Seekers after liberation are at variance regarding this path leading to liberation. How? Some aspirants speak of it as white, pure or limpid, others as blue, others as grey, green, or red, according to their experience. In reality, however, they are the nerves Suṣumnā and so forth, filled with phlegm and other liquids, for they have been mentioned in the words, ‘(Filled) with white, blue, grey,’ etc. (IV. iii. 20). Or they consider the sun to be this path of liberation, because of the reference in another Śruti, ‘He is white, he is blue,’ etc. (Ch. VIII. vi. 1). Besides, the path of realisation cannot have any colour, white or any other. In either case these white and other colours refer to some other path than that of knowledge of Brahman, which is the one under consideration.
It may be urged that the word ‘white’ refers to the pure monistic path. To this we reply: Not so, for it is enumerated along with the words, ‘blue,’ ‘yellow,’ etc., denoting colour. The white and other paths that the Yogins designate as the paths of liberation, are not really such, for they fall within the range of relative existence. They merely lead to the world of Hiraṇyagarbha and so on, for they relate to the exit through particular parts of the body: ‘Through the eye, or through the head, or through any other part of the body’ (IV. iv. 2). Therefore the path of liberation is the absorption of the body and the organs such as the eye in this very life, like the going out of a lamp—when transmigration is impossible, owing to the exhaustion of all desires through their attainment by the transformation of all objects of desire as the Self. This path of knowledge is realised by a Brāhmaṇa who has given up all his desires, and become one with the Supreme Self. Any other knower of Brahman also treads this path of the knowledge of Brahman. What kind of knower of Brahman? Who first of all has done good deeds and then given up the desire for children etc., and is identified with the Supreme Light—by connecting himself with the Light of the Supreme Self, is metamorphosed into that, that is, has become the Ātman in this very life. Such a knower of Brahman treads this path.

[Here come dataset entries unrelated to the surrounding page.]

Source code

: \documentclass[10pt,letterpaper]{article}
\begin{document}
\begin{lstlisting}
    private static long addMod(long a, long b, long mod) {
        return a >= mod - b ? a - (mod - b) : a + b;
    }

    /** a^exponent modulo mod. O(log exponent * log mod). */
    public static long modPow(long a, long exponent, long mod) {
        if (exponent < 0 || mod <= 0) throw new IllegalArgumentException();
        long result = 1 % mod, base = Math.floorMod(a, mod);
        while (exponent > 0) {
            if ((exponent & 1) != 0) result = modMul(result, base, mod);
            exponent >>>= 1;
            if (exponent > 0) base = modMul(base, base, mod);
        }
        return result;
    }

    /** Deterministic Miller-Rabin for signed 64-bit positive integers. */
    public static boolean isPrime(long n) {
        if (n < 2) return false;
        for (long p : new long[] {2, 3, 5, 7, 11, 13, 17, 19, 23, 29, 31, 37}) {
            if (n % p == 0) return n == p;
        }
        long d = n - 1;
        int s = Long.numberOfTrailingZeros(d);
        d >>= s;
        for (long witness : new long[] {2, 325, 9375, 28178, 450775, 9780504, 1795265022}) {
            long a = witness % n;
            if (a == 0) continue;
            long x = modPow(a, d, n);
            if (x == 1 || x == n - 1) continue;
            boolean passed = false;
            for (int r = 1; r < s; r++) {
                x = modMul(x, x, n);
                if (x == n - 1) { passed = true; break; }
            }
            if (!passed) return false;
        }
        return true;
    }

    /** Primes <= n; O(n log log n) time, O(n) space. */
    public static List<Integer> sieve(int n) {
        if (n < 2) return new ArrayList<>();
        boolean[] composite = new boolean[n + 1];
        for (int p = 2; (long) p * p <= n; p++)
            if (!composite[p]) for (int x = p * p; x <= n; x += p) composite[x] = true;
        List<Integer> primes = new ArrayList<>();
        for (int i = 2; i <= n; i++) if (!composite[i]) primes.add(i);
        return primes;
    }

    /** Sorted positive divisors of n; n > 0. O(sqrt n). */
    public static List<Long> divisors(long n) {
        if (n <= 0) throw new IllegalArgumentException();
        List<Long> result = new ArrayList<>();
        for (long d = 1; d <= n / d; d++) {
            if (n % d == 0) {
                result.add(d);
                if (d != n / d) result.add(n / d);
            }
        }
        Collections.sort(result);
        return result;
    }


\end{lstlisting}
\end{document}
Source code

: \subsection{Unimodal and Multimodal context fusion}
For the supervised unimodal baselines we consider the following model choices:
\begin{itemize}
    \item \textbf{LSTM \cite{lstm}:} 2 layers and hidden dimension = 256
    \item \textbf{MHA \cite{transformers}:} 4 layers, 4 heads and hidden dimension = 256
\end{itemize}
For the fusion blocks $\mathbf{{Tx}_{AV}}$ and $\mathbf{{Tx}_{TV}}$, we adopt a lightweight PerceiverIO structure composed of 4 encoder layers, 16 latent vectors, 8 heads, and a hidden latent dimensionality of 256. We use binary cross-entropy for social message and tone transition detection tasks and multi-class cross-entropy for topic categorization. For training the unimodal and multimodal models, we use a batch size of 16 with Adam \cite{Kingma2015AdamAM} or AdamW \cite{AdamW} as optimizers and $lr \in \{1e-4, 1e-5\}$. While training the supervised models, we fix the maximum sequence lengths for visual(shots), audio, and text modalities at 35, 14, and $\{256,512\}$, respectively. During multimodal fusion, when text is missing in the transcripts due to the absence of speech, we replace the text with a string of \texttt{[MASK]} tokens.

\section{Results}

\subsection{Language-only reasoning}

One who combines good work with knowledge is not meant here, for we have said that these are contradictory. The Smṛti too says, ‘Salutation to that Embodiment of Liberation whom serene monks, fearless about rebirth, attain after the cessation of the effects of their good and bad deeds’ (Mbh. XII. xlvi. 56). There is also the exhortation to relinquish merit and demerit: ‘Give up doing good and evil’ (Mbh. XII. cccxxxvii. 40). And there are the following Smṛti passages: ‘The gods consider him a knower of Brahman who has no desires, who undertakes no work, who does not salute or praise anybody, and whose work has been exhausted, but who himself is unchanged’ (Mbh. XII. cclxix. 34), and ‘For a knower of Brahman there is no wealth comparable to unity, sameness, truthfulness, virtue, steadfastness, noninjury, candour, and withdrawal from all activities’ (Mbh. XII. clxxiv. 37). Here also the Śruti, a little further on, after giving the reason why work will be unnecessary, in the passage, ‘This is the eternal glory of a knower of Brahman: it neither increases nor decreases through work’ (IV iv. 23), will advise the giving up of all activities in the words, ‘Therefore he who knows it as such becomes self-con trolled, calm,’ etc.. (Ibid.). Therefore the clause, ‘Who has done good deeds,’ should be explained as we have done. Or the sentence may mean: The knower of Brahman who treads this path is a doer of good deeds and a Yogin who has controlled his senses. Thus it is a eṇlogy on the knowledge of Brahman. A doer of good and a Yogin of this type are considered highly fortunate people in the world. Hence these two epithets serve to glorify the knower of Brahman.